To have access to the source code used in this chapter, access the following GitHub repository: https://github.com/PacktPublishing/Running-Windows-Containers-on-AWS//tree/main/ecs-ec2-windows.

Important note

It is strongly recommended that you use an AWS test account to perform the activities described in the book and never use it against your production environment.

Amazon ECS-optimized Windows AMIs

AWS provides customers with the Amazon ECS Windows-optimized AMIs, which are preconfigured with the necessary components such as Docker Engine, ECS Agent, and Hyper-V vSwitch, to run Windows containers as tasks successfully.

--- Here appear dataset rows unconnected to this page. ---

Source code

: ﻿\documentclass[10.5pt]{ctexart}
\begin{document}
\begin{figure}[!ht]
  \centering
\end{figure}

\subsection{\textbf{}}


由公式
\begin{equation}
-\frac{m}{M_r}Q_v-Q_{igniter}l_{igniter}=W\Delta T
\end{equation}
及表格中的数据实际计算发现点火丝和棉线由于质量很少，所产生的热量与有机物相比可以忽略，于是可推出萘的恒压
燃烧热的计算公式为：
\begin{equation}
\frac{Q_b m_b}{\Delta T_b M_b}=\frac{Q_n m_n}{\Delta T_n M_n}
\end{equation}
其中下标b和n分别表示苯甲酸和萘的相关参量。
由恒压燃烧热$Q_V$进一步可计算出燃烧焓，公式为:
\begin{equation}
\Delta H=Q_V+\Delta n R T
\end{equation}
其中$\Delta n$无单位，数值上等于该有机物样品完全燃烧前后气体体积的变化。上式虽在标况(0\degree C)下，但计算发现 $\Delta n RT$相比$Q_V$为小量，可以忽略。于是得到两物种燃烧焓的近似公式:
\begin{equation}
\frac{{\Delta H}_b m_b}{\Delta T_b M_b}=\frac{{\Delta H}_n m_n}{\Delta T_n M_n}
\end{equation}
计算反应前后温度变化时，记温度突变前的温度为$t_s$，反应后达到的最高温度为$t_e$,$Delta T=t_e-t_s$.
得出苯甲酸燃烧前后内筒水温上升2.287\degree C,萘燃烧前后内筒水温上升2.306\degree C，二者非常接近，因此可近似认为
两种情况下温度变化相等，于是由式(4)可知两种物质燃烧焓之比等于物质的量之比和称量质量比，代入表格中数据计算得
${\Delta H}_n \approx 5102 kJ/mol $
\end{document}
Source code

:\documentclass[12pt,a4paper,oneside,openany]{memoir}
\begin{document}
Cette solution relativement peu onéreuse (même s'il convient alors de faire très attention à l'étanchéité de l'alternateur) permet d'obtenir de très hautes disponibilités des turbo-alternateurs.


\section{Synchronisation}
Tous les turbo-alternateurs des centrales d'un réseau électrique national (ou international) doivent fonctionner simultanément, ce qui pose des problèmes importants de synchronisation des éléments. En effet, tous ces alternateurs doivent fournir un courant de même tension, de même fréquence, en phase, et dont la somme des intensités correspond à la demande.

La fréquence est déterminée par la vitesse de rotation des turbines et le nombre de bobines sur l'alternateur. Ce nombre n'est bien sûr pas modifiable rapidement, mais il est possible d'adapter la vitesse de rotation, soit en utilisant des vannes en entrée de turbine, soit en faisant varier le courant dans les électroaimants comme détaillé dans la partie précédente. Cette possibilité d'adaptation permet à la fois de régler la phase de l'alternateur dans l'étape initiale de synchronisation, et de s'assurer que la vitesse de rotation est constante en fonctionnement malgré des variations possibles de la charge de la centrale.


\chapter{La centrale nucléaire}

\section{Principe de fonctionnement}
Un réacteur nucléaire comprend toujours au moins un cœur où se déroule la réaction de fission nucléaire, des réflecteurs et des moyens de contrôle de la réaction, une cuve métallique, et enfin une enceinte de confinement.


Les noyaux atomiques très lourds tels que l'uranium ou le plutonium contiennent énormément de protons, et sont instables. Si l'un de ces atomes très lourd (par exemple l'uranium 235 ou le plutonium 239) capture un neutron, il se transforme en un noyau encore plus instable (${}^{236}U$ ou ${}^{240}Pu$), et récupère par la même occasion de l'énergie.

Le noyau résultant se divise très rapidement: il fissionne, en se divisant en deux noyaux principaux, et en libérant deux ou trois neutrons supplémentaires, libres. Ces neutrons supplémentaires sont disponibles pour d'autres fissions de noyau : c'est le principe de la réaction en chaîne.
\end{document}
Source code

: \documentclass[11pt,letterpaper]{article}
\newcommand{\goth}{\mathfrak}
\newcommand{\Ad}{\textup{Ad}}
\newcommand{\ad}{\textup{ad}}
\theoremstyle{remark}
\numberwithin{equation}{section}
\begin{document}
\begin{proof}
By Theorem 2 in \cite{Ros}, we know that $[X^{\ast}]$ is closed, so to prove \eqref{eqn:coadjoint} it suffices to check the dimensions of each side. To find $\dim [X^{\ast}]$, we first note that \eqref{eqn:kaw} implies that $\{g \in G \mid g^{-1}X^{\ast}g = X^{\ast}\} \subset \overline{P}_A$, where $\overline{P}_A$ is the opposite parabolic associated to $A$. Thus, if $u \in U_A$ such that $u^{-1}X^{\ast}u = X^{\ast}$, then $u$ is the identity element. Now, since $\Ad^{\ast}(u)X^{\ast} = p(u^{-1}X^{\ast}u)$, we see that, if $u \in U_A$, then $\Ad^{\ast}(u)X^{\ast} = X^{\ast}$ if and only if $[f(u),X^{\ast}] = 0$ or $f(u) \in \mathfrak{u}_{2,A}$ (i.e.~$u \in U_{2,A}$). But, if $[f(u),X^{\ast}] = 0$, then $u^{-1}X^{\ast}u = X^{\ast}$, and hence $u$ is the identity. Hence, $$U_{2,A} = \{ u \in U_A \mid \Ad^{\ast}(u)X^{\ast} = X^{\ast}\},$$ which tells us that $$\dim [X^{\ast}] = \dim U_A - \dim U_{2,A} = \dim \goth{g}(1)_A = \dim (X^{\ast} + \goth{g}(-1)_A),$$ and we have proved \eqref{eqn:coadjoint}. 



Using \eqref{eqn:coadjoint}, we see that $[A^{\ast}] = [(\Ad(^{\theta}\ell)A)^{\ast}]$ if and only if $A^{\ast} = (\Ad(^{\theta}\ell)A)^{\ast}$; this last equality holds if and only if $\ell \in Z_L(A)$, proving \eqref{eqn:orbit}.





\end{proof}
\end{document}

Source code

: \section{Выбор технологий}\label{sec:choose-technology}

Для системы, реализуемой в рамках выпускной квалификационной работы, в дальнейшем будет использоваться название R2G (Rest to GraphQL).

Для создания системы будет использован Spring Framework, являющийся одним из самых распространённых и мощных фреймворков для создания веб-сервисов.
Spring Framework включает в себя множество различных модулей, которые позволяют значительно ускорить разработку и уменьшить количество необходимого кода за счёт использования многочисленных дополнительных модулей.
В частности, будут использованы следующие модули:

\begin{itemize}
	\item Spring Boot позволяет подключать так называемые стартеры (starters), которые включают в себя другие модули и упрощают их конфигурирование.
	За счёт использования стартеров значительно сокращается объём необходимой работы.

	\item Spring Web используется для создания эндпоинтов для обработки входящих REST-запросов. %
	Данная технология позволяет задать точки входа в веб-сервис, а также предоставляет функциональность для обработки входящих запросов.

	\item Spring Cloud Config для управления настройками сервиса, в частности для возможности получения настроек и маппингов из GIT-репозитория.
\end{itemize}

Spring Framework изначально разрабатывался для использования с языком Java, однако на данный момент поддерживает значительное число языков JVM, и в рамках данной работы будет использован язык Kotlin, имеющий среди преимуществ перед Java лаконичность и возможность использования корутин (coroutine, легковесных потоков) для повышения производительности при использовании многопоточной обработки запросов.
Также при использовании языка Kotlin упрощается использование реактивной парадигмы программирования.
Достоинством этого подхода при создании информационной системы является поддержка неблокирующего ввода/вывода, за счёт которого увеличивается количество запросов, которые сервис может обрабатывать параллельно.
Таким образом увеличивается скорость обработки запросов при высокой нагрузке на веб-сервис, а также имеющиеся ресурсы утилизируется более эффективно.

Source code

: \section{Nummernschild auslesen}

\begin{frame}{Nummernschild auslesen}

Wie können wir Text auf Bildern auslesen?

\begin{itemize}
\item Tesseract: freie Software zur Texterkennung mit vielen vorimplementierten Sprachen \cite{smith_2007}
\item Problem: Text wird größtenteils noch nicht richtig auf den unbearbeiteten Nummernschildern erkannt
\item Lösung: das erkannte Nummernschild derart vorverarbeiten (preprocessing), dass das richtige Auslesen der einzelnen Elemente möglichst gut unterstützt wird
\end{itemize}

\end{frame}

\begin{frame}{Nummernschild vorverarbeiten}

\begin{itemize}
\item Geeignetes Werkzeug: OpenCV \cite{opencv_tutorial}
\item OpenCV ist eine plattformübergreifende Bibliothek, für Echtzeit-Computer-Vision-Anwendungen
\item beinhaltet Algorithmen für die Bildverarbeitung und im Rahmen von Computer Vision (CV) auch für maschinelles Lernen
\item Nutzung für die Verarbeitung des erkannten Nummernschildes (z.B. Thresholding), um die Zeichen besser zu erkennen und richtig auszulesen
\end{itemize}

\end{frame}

There are four Amazon ECS Windows-optimized AMI variants:

  • Amazon ECS-optimized Windows Server 2022 Full AMI
  • Amazon ECS-optimized Windows Server 2022 Core AMI
  • Amazon ECS-optimized Windows Server 2019 Full AMI
  • Amazon ECS-optimized Windows Server 2019 Core AMI

The Full AMI has the Windows Desktop Experience GUI installed, and the Core AMI installation is based on Server Core (only PowerShell). The main difference between one and another is the GUI shell packages:

  • Microsoft-Windows-Server-Gui-Mgmt-Package
  • Microsoft-Windows-Server-Shell-Package
  • Microsoft-Windows-Server-Gui-RSAT-Package
  • Microsoft-Windows-Cortana-PAL-Desktop-Package

Not having these shell packages installed drastically reduces the amount of provisioned block storage (Amazon EBS) needed to run the Windows Server operating system, directly impacting the solution cost. Always remember, with Amazon EBS, you pay for what you provisioned. Not taking the AMI choice into consideration between one or two Amazon ECS Windows container instances isn’t a big deal; however, when running an ECS cluster that scales out/in multiple times a day with thousands of EC2 Windows, the AMI version plays a crucial role in the solution cost. In simple words, use Core AMI as much as possible.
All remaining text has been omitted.